Recuperação asiática favorece o Brasil

Por José Valter Martins de Almeida, da RC Consultores

As exportações da China aumentaram 7% em maio. As importações diminuíram 1,6%. Com esses dados, o superávit comercial chinês subiu para os US$ 35,9 bilhões. Também hoje foi divulgado o resultado do crescimento da economia japonesa, que cresceu 6,7% no primeiro trimestre.

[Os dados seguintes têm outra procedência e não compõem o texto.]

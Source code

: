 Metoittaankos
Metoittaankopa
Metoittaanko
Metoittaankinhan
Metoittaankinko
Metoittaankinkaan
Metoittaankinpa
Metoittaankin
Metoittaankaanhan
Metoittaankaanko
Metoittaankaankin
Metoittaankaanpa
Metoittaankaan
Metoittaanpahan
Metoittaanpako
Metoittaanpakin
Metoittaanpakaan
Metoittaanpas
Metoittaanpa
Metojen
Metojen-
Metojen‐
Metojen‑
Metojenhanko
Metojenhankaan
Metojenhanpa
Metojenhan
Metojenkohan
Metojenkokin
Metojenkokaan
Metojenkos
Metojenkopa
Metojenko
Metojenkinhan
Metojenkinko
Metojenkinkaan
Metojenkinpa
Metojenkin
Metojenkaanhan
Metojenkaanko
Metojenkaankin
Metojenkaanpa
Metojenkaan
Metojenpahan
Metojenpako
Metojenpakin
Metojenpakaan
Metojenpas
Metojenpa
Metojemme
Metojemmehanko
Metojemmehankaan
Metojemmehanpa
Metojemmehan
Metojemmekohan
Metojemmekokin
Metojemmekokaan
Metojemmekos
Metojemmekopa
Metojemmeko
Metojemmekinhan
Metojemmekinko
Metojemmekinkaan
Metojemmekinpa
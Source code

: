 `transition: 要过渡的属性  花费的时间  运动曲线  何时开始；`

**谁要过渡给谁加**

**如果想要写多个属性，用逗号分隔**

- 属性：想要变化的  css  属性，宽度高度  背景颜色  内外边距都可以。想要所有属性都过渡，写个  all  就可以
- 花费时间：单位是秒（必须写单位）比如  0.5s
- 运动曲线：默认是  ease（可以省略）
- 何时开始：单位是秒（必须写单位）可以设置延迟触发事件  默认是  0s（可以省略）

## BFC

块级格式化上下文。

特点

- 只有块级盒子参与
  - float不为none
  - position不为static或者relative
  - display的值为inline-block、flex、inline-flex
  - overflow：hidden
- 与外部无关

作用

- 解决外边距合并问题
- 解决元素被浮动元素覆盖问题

O ritmo de crescimento do PIB japonês veio acima da previsão dos principais analistas internacionais. No entanto, há dúvidas sobre se a recuperação continuará durante o segundo trimestre. O aumento do IVA (imposto sobre valor agregado) em abril, o primeiro em 17 anos, poderá fazer a economia nipônica contrair no segundo trimestre. Uma recuperação mais frágil poderá aumentar a pressão junto ao Banco Central japonês para aumentar medidas de estímulo econômico. Também as exportações chinesas superaram as expectativas. O ganho nas exportações é tanto mais surpreendente na medida em que é o primeiro após duas quedas mensais consecutivas. O aumento da demanda por parte dos EUA e da Europa é a base desta recuperação. Essas duas notícias são positivas para o Brasil. O preço do minério de ferro, por exemplo, que já recuou 22% nos últimos meses, em função do ritmo menor de crescimento da economia chinesa, pode ter alguma recuperação, melhorando as exportações brasileiras.